» **RECORDS FOR THIS EXERCISE**:

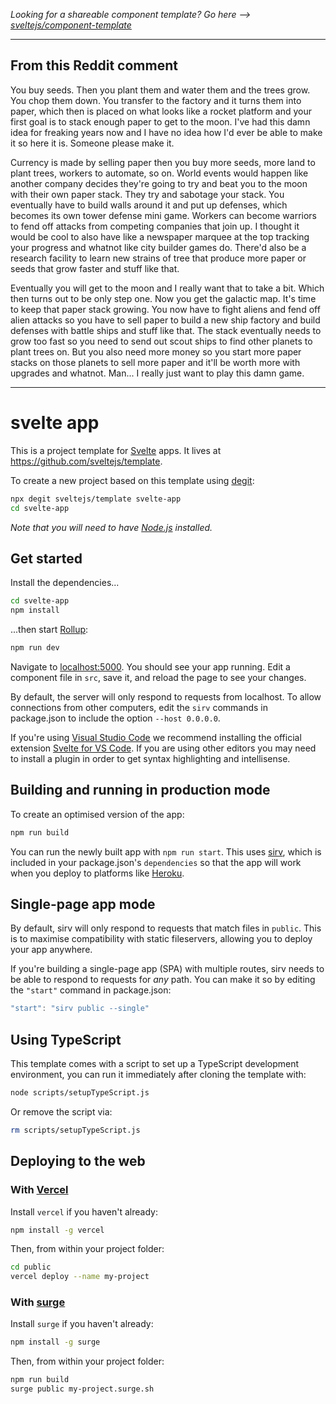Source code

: *Looking for a shareable component template? Go here --> [sveltejs/component-template](https://github.com/sveltejs/component-template)*

---

## From this Reddit comment

You buy seeds. Then you plant them and water them and the trees grow. You chop them down. You transfer to the factory and it turns them into paper, which then is placed on what looks like a rocket platform and your first goal is to stack enough paper to get to the moon. I've had this damn idea for freaking years now and I have no idea how I'd ever be able to make it so here it is. Someone please make it.

Currency is made by selling paper then you buy more seeds, more land to plant trees, workers to automate, so on. World events would happen like another company decides they're going to try and beat you to the moon with their own paper stack. They try and sabotage your stack. You eventually have to build walls around it and put up defenses, which becomes its own tower defense mini game. Workers can become warriors to fend off attacks from competing companies that join up. I thought it would be cool to also have like a newspaper marquee at the top tracking your progress and whatnot like city builder games do. There'd also be a research facility to learn new strains of tree that produce more paper or seeds that grow faster and stuff like that.

Eventually you will get to the moon and I really want that to take a bit. Which then turns out to be only step one. Now you get the galactic map. It's time to keep that paper stack growing. You now have to fight aliens and fend off alien attacks so you have to sell paper to build a new ship factory and build defenses with battle ships and stuff like that. The stack eventually needs to grow too fast so you need to send out scout ships to find other planets to plant trees on. But you also need more money so you start more paper stacks on those planets to sell more paper and it'll be worth more with upgrades and whatnot. Man... I really just want to play this damn game.

---

# svelte app

This is a project template for [Svelte](https://svelte.dev) apps. It lives at https://github.com/sveltejs/template.

To create a new project based on this template using [degit](https://github.com/Rich-Harris/degit):

```bash
npx degit sveltejs/template svelte-app
cd svelte-app
```

*Note that you will need to have [Node.js](https://nodejs.org) installed.*


## Get started

Install the dependencies...

```bash
cd svelte-app
npm install
```

...then start [Rollup](https://rollupjs.org):

```bash
npm run dev
```

Navigate to [localhost:5000](http://localhost:5000). You should see your app running. Edit a component file in `src`, save it, and reload the page to see your changes.

By default, the server will only respond to requests from localhost. To allow connections from other computers, edit the `sirv` commands in package.json to include the option `--host 0.0.0.0`.

If you're using [Visual Studio Code](https://code.visualstudio.com/) we recommend installing the official extension [Svelte for VS Code](https://marketplace.visualstudio.com/items?itemName=svelte.svelte-vscode). If you are using other editors you may need to install a plugin in order to get syntax highlighting and intellisense.

## Building and running in production mode

To create an optimised version of the app:

```bash
npm run build
```

You can run the newly built app with `npm run start`. This uses [sirv](https://github.com/lukeed/sirv), which is included in your package.json's `dependencies` so that the app will work when you deploy to platforms like [Heroku](https://heroku.com).


## Single-page app mode

By default, sirv will only respond to requests that match files in `public`. This is to maximise compatibility with static fileservers, allowing you to deploy your app anywhere.

If you're building a single-page app (SPA) with multiple routes, sirv needs to be able to respond to requests for *any* path. You can make it so by editing the `"start"` command in package.json:

```js
"start": "sirv public --single"
```

## Using TypeScript

This template comes with a script to set up a TypeScript development environment, you can run it immediately after cloning the template with:

```bash
node scripts/setupTypeScript.js
```

Or remove the script via:

```bash
rm scripts/setupTypeScript.js
```

## Deploying to the web

### With [Vercel](https://vercel.com)

Install `vercel` if you haven't already:

```bash
npm install -g vercel
```

Then, from within your project folder:

```bash
cd public
vercel deploy --name my-project
```

### With [surge](https://surge.sh/)

Install `surge` if you haven't already:

```bash
npm install -g surge
```

Then, from within your project folder:

```bash
npm run build
surge public my-project.surge.sh
```
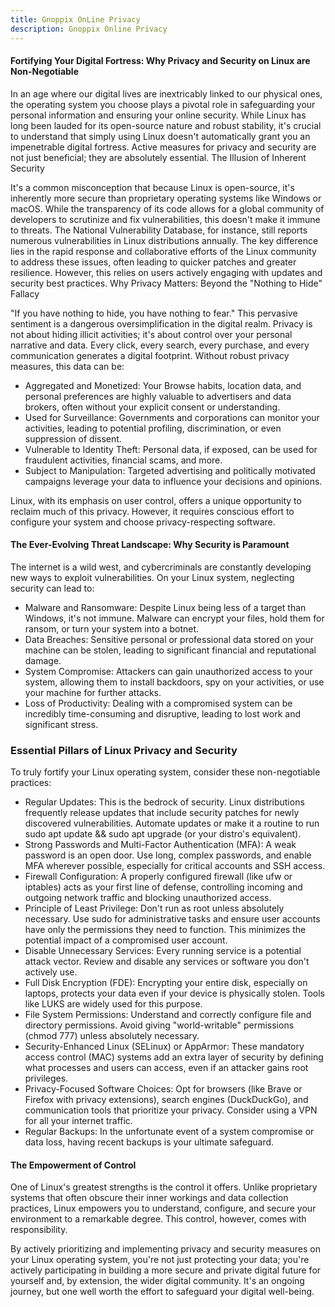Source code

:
 ```yaml
---
title: Gnoppix OnLine Privacy  
description: Gnoppix Online Privacy  
---
```


#### Fortifying Your Digital Fortress: Why Privacy and Security on Linux are Non-Negotiable

In an age where our digital lives are inextricably linked to our physical ones, the operating system you choose plays a pivotal role in safeguarding your personal information and ensuring your online security. While Linux has long been lauded for its open-source nature and robust stability, it's crucial to understand that simply using Linux doesn't automatically grant you an impenetrable digital fortress. Active measures for privacy and security are not just beneficial; they are absolutely essential.
The Illusion of Inherent Security

It's a common misconception that because Linux is open-source, it's inherently more secure than proprietary operating systems like Windows or macOS. While the transparency of its code allows for a global community of developers to scrutinize and fix vulnerabilities, this doesn't make it immune to threats. The National Vulnerability Database, for instance, still reports numerous vulnerabilities in Linux distributions annually. The key difference lies in the rapid response and collaborative efforts of the Linux community to address these issues, often leading to quicker patches and greater resilience. However, this relies on users actively engaging with updates and security best practices.
Why Privacy Matters: Beyond the "Nothing to Hide" Fallacy

"If you have nothing to hide, you have nothing to fear." This pervasive sentiment is a dangerous oversimplification in the digital realm. Privacy is not about hiding illicit activities; it's about control over your personal narrative and data. Every click, every search, every purchase, and every communication generates a digital footprint. Without robust privacy measures, this data can be:

- Aggregated and Monetized: Your Browse habits, location data, and personal preferences are highly valuable to advertisers and data brokers, often without your explicit consent or understanding.
- Used for Surveillance: Governments and corporations can monitor your activities, leading to potential profiling, discrimination, or even suppression of dissent.
- Vulnerable to Identity Theft: Personal data, if exposed, can be used for fraudulent activities, financial scams, and more.
- Subject to Manipulation: Targeted advertising and politically motivated campaigns leverage your data to influence your decisions and opinions.

Linux, with its emphasis on user control, offers a unique opportunity to reclaim much of this privacy. However, it requires conscious effort to configure your system and choose privacy-respecting software.
#### The Ever-Evolving Threat Landscape: Why Security is Paramount

The internet is a wild west, and cybercriminals are constantly developing new ways to exploit vulnerabilities. On your Linux system, neglecting security can lead to:

- Malware and Ransomware: Despite Linux being less of a target than Windows, it's not immune. Malware can encrypt your files, hold them for ransom, or turn your system into a botnet.
- Data Breaches: Sensitive personal or professional data stored on your machine can be stolen, leading to significant financial and reputational damage.
- System Compromise: Attackers can gain unauthorized access to your system, allowing them to install backdoors, spy on your activities, or use your machine for further attacks.
- Loss of Productivity: Dealing with a compromised system can be incredibly time-consuming and disruptive, leading to lost work and significant stress.

### Essential Pillars of Linux Privacy and Security

To truly fortify your Linux operating system, consider these non-negotiable practices:

- Regular Updates: This is the bedrock of security. Linux distributions frequently release updates that include security patches for newly discovered vulnerabilities. Automate updates or make it a routine to run sudo apt update && sudo apt upgrade (or your distro's equivalent).
- Strong Passwords and Multi-Factor Authentication (MFA): A weak password is an open door. Use long, complex passwords, and enable MFA wherever possible, especially for critical accounts and SSH access.
- Firewall Configuration: A properly configured firewall (like ufw or iptables) acts as your first line of defense, controlling incoming and outgoing network traffic and blocking unauthorized access.
- Principle of Least Privilege: Don't run as root unless absolutely necessary. Use sudo for administrative tasks and ensure user accounts have only the permissions they need to function. This minimizes the potential impact of a compromised user account.
- Disable Unnecessary Services: Every running service is a potential attack vector. Review and disable any services or software you don't actively use.
- Full Disk Encryption (FDE): Encrypting your entire disk, especially on laptops, protects your data even if your device is physically stolen. Tools like LUKS are widely used for this purpose.
- File System Permissions: Understand and correctly configure file and directory permissions. Avoid giving "world-writable" permissions (chmod 777) unless absolutely necessary.
- Security-Enhanced Linux (SELinux) or AppArmor: These mandatory access control (MAC) systems add an extra layer of security by defining what processes and users can access, even if an attacker gains root privileges.
- Privacy-Focused Software Choices: Opt for browsers (like Brave or Firefox with privacy extensions), search engines (DuckDuckGo), and communication tools that prioritize your privacy. Consider using a VPN for all your internet traffic.
- Regular Backups: In the unfortunate event of a system compromise or data loss, having recent backups is your ultimate safeguard.

#### The Empowerment of Control

One of Linux's greatest strengths is the control it offers. Unlike proprietary systems that often obscure their inner workings and data collection practices, Linux empowers you to understand, configure, and secure your environment to a remarkable degree. This control, however, comes with responsibility.

By actively prioritizing and implementing privacy and security measures on your Linux operating system, you're not just protecting your data; you're actively participating in building a more secure and private digital future for yourself and, by extension, the wider digital community. It's an ongoing journey, but one well worth the effort to safeguard your digital well-being.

» **EXERCISE INSTRUCTIONS**: Report the total of lines above containing the string "financial", and write nothing besides it.

» **YOUR RESPONSE**: 2